10 hours ago, Numenor said:

I am not sure what you are getting at, you are asking loaded and disingenuous questions. If you don't think BSN programs push MSN/DNP programs in and out of the curriculum you are straight delusional.

Delusional I am not. You show a heck of a lot fixed beliefs with every post. 

 Every BSN and most ASN curriculums offer a 'Leadership' course that includes content on advance education...and nursing is not alone In this. Obviously you took the bait! but failed to really look beyond what you wanted to hear.  Any good college program presents what future roles may exist in that field for example  History BS to History PhD. It is not a lobbying class but it is a focus on your career path....This is required for all college disciplines.  You feel an educated population should STOP at a BS? Where would we get college presidents, department chairs, Chemistry, engineering and physics majors creating change in our world. 
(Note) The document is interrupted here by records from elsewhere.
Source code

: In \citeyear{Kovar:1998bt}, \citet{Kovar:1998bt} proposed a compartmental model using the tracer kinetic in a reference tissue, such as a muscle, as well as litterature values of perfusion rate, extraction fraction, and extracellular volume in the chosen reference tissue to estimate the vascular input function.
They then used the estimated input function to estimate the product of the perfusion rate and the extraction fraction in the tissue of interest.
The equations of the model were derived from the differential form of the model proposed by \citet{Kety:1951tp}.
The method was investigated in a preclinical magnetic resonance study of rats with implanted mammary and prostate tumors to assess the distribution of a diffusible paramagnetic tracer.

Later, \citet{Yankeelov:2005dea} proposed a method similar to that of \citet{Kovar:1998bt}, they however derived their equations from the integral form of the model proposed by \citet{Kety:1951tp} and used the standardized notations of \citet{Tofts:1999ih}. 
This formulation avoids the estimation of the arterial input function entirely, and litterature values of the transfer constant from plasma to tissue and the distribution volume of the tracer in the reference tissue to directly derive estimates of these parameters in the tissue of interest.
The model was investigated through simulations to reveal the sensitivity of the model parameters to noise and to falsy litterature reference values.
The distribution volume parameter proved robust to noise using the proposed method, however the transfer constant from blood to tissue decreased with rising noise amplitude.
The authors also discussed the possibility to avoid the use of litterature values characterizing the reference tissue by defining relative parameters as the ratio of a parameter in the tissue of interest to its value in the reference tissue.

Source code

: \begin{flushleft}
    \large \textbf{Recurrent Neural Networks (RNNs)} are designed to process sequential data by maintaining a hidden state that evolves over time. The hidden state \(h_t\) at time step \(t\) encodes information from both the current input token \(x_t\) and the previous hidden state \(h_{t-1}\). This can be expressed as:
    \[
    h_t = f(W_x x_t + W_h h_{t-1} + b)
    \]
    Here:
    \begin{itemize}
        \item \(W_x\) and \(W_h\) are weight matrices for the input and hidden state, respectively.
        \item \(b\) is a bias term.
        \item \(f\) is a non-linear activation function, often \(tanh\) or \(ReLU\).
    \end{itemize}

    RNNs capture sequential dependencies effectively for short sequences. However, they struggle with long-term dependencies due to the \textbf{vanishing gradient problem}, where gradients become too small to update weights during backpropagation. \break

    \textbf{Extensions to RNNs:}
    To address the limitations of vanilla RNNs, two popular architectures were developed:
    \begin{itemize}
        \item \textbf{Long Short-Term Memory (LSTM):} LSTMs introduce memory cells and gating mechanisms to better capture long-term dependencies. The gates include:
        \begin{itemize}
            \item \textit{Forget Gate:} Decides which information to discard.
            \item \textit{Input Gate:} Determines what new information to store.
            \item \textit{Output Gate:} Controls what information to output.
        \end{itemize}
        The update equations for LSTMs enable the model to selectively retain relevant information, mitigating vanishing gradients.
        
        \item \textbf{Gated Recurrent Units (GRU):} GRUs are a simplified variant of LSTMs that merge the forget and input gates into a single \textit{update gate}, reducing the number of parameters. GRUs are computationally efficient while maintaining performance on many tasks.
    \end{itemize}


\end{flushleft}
 Most importantly I have interviewed so many entry students who have a career goal of 'becoming an NP. May be it should be stated right then that Numenor says no!

You went to a BSN and NP Program and voice you know everything about the world of education and practice from a student's chair..   I bow to you.  I on the other hand taught nursing for 40 years, prepared accreditation documents that were successful, and was integral to developing 2  different college nursing programs into BSN, MSN, dnp programs. I wasn't sitting in a classroom or cafeteria chair, questioning faculty/curriculum motives.